- _Exercise details_
From the listing that follows, reproduce only the lines from the one holding "- the address" through the one holding "In stead of", both included, with no pictures.
BEGIN Exercise materials
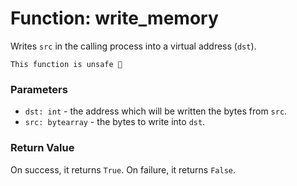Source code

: # Function: write_memory

Writes `src` in the calling process into a virtual address (`dst`).

```admonish danger title=""
This function is unsafe 🐉
```

### Parameters
- `dst: int` - the address which will be written the bytes from `src`.
- `src: bytearray` - the bytes to write into `dst`.


### Return Value
On success, it returns `True`. On failure, it returns `False`.
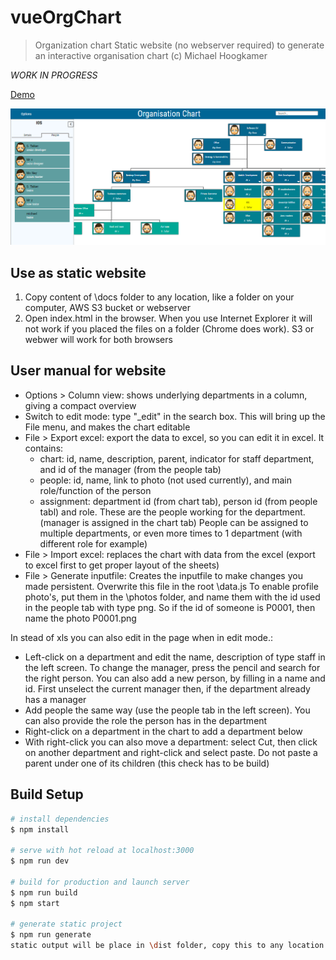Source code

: # vueOrgChart

> Organization chart
Static website (no webserver required) to generate an interactive organisation chart
(c) Michael Hoogkamer

*WORK IN PROGRESS*


[Demo](https://hoogkamer.github.io/vue-org-chart/)

![Screenshot](/assets/img/Screenshot.PNG?raw=true "Screenshot")

## Use as static website

1. Copy content of \docs folder to any location, like a folder on your computer, AWS S3 bucket or webserver
2. Open index.html in the browser. When you use Internet Explorer it will not work if you placed the files on a folder (Chrome does work). S3 or webwer will work for both browsers

## User manual for website
- Options > Column view: shows underlying departments in a column, giving a compact overview
- Switch to edit mode: type "_edit" in the search box. This will bring up the File menu, and makes the chart editable
- File > Export excel: export the data to excel, so you can edit it in excel. It contains:
    - chart: id, name, description, parent, indicator for staff department, and id of the manager (from the people tab)
    - people: id, name, link to photo (not used currently), and main role/function of the person
    - assignment: department id (from chart tab), person id (from people tabl) and role. These are the people working for the department. (manager is assigned in the chart tab)
        People can be assigned to multiple departments, or even more times to 1 department (with different role for example)
- File > Import excel: replaces the chart with data from the excel (export to excel first to get proper layout of the sheets)
- File > Generate inputfile: Creates the inputfile to make changes you made persistent. Overwrite this file in the root \data.js
        To enable profile photo's, put them in the \photos folder, and name them with the id used in the people tab with type png. So if the id of someone is P0001, then name the photo P0001.png

In stead of xls you can also edit in the page when in edit mode.:

- Left-click on a department and edit the name, description of type staff in the left screen. To change the manager, press the pencil and search for the right person. You can also add a new person, by filling in a name and id. First unselect the current manager then, if the department already has a manager
- Add people the same way (use the people tab in the left screen). You can also provide the role the person has in the department
- Right-click on a department in the chart to add a department below
- With right-click you can also move a department: select Cut, then click on another department and right-click and select paste. Do not paste a parent under one of its children (this check has to be build)

## Build Setup

``` bash
# install dependencies
$ npm install

# serve with hot reload at localhost:3000
$ npm run dev

# build for production and launch server
$ npm run build
$ npm start

# generate static project
$ npm run generate
static output will be place in \dist folder, copy this to any location
```
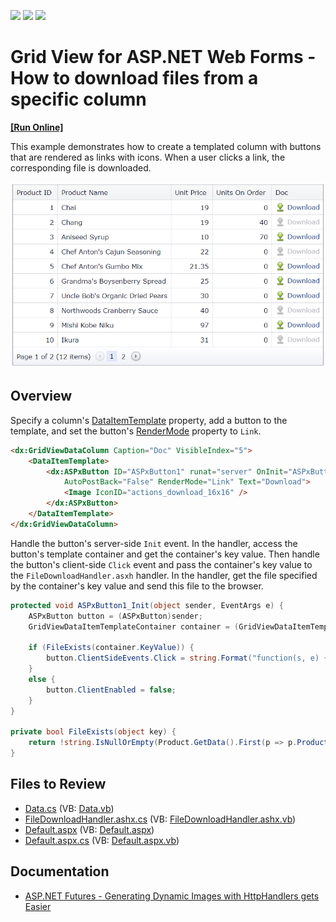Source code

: <!-- default badges list -->
![](https://img.shields.io/endpoint?url=https://codecentral.devexpress.com/api/v1/VersionRange/128539644/13.2.8%2B)
[![](https://img.shields.io/badge/Open_in_DevExpress_Support_Center-FF7200?style=flat-square&logo=DevExpress&logoColor=white)](https://supportcenter.devexpress.com/ticket/details/E5175)
[![](https://img.shields.io/badge/📖_How_to_use_DevExpress_Examples-e9f6fc?style=flat-square)](https://docs.devexpress.com/GeneralInformation/403183)
<!-- default badges end -->
# Grid View for ASP.NET Web Forms - How to download files from a specific column
<!-- run online -->
**[[Run Online]](https://codecentral.devexpress.com/128539644/)**
<!-- run online end -->

This example demonstrates how to create a templated column with buttons that are rendered as links with icons. When a user clicks a link, the corresponding file is downloaded.

![Download a file from a column](downloadFile.png)

## Overview

Specify a column's [DataItemTemplate](https://docs.devexpress.com/AspNet/DevExpress.Web.GridViewDataColumn.DataItemTemplate) property, add a button to the template, and set the button's [RenderMode](https://docs.devexpress.com/AspNet/DevExpress.Web.ASPxButton.RenderMode) property to `Link`.

```aspx
<dx:GridViewDataColumn Caption="Doc" VisibleIndex="5">
    <DataItemTemplate>
        <dx:ASPxButton ID="ASPxButton1" runat="server" OnInit="ASPxButton1_Init" 
            AutoPostBack="False" RenderMode="Link" Text="Download">
            <Image IconID="actions_download_16x16" />
        </dx:ASPxButton>
    </DataItemTemplate>
</dx:GridViewDataColumn>
```

Handle the button's server-side `Init` event. In the handler, access the button's template container and get the container's key value. Then handle the button's client-side `Click` event and pass the container's key value to the `FileDownloadHandler.asxh` handler. In the handler, get the file specified by the container's key value and send this file to the browser.

```cs
protected void ASPxButton1_Init(object sender, EventArgs e) {
    ASPxButton button = (ASPxButton)sender;
    GridViewDataItemTemplateContainer container = (GridViewDataItemTemplateContainer)button.NamingContainer;

    if (FileExists(container.KeyValue)) {
        button.ClientSideEvents.Click = string.Format("function(s, e) {{ window.location = 'FileDownloadHandler.ashx?id={0}'; }}", container.KeyValue);
    }
    else {
        button.ClientEnabled = false;
    }
}

private bool FileExists(object key) {
    return !string.IsNullOrEmpty(Product.GetData().First(p => p.ProductID.Equals(key)).ImagePath);
}
```

## Files to Review

* [Data.cs](./CS/WebSite/App_Code/Data.cs) (VB: [Data.vb](./VB/WebSite/App_Code/Data.vb))
* [FileDownloadHandler.ashx.cs](./CS/WebSite/App_Code/FileDownloadHandler.ashx.cs) (VB: [FileDownloadHandler.ashx.vb](./VB/WebSite/App_Code/FileDownloadHandler.ashx.vb))
* [Default.aspx](./CS/WebSite/Default.aspx) (VB: [Default.aspx](./VB/WebSite/Default.aspx))
* [Default.aspx.cs](./CS/WebSite/Default.aspx.cs) (VB: [Default.aspx.vb](./VB/WebSite/Default.aspx.vb))

## Documentation

* [ASP.NET Futures - Generating Dynamic Images with HttpHandlers gets Easier](https://www.hanselman.com/blog/aspnet-futures-generating-dynamic-images-with-httphandlers-gets-easier)
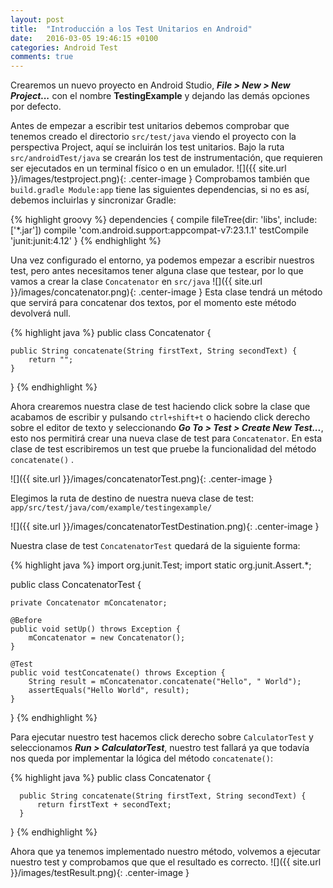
 ```yaml
---
layout: post
title:  "Introducción a los Test Unitarios en Android"
date:   2016-03-05 19:46:15 +0100
categories: Android Test
comments: true
---
```

Crearemos un nuevo proyecto en Android Studio, **_File > New > New Project..._** con el nombre **TestingExample**  y dejando las demás opciones por defecto.

Antes de empezar a escribir test unitarios debemos comprobar que tenemos creado el directorio `src/test/java` viendo el proyecto con la perspectiva Project, aquí se incluirán los test unitarios. Bajo la ruta `src/androidTest/java` se crearán los test de instrumentación, que requieren ser ejecutados en un terminal físico o en un emulador.
![]({{ site.url }}/images/testproject.png){: .center-image }
Comprobamos también que `build.gradle Module:app` tiene las siguientes dependencias, si no es así, debemos incluirlas y sincronizar Gradle:

{% highlight groovy %}
  dependencies {
      compile fileTree(dir: 'libs', include: ['*.jar'])
      compile 'com.android.support:appcompat-v7:23.1.1'
      testCompile 'junit:junit:4.12'
  }
{% endhighlight %}

Una vez configurado el entorno, ya podemos empezar a escribir nuestros test, pero antes necesitamos tener alguna clase que testear, por lo que vamos a crear la clase `Concatenator` en `src/java`
![]({{ site.url }}/images/concatenator.png){: .center-image }
Esta clase tendrá un método que servirá para concatenar dos textos, por el momento este método devolverá null.

{% highlight java %}
public class Concatenator {

    public String concatenate(String firstText, String secondText) {
        return "";
    }
}
{% endhighlight %}

Ahora crearemos nuestra clase de test haciendo click sobre la clase que acabamos de escribir y pulsando `ctrl+shift+t` o haciendo click derecho sobre el editor de texto y seleccionando **_Go To > Test > Create New Test..._**, esto nos permitirá crear una nueva clase de test para `Concatenator`. En esta clase de test escribiremos un test que pruebe la funcionalidad del método `concatenate()` .

![]({{ site.url }}/images/concatenatorTest.png){: .center-image }

Elegimos la ruta de destino de nuestra nueva clase de test: `app/src/test/java/com/example/testingexample/`

![]({{ site.url }}/images/concatenatorTestDestination.png){: .center-image }

Nuestra clase de test `ConcatenatorTest` quedará de la siguiente forma:

{% highlight java %}
import org.junit.Test;
import static org.junit.Assert.*;

public class ConcatenatorTest {

    private Concatenator mConcatenator;

    @Before
    public void setUp() throws Exception {
        mConcatenator = new Concatenator();
    }

    @Test
    public void testConcatenate() throws Exception {
        String result = mConcatenator.concatenate("Hello", " World");
        assertEquals("Hello World", result);
    }
}
{% endhighlight %}

Para ejecutar nuestro test hacemos click derecho sobre `CalculatorTest` y seleccionamos **_Run > CalculatorTest_**, nuestro test fallará ya que todavía nos queda por implementar la lógica del método `concatenate()`:

  {% highlight java %}
  public class Concatenator {

      public String concatenate(String firstText, String secondText) {
          return firstText + secondText;
      }
  }
  {% endhighlight %}

  Ahora que ya tenemos implementado nuestro método, volvemos a ejecutar nuestro test y comprobamos que que el resultado es correcto.
![]({{ site.url }}/images/testResult.png){: .center-image }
END Exercise materials
- _Your response_
- `dst: int` - the address which will be written the bytes from `src`.
- `src: bytearray` - the bytes to write into `dst`.


### Return Value
On success, it returns `True`. On failure, it returns `False`.
Source code

: # vueOrgChart

> Organization chart
Static website (no webserver required) to generate an interactive organisation chart
(c) Michael Hoogkamer

*WORK IN PROGRESS*


[Demo](https://hoogkamer.github.io/vue-org-chart/)

![Screenshot](/assets/img/Screenshot.PNG?raw=true "Screenshot")

## Use as static website

1. Copy content of \docs folder to any location, like a folder on your computer, AWS S3 bucket or webserver
2. Open index.html in the browser. When you use Internet Explorer it will not work if you placed the files on a folder (Chrome does work). S3 or webwer will work for both browsers

## User manual for website
- Options > Column view: shows underlying departments in a column, giving a compact overview
- Switch to edit mode: type "_edit" in the search box. This will bring up the File menu, and makes the chart editable
- File > Export excel: export the data to excel, so you can edit it in excel. It contains:
    - chart: id, name, description, parent, indicator for staff department, and id of the manager (from the people tab)
    - people: id, name, link to photo (not used currently), and main role/function of the person
    - assignment: department id (from chart tab), person id (from people tabl) and role. These are the people working for the department. (manager is assigned in the chart tab)
        People can be assigned to multiple departments, or even more times to 1 department (with different role for example)
- File > Import excel: replaces the chart with data from the excel (export to excel first to get proper layout of the sheets)
- File > Generate inputfile: Creates the inputfile to make changes you made persistent. Overwrite this file in the root \data.js
        To enable profile photo's, put them in the \photos folder, and name them with the id used in the people tab with type png. So if the id of someone is P0001, then name the photo P0001.png

In stead of xls you can also edit in the page when in edit mode.:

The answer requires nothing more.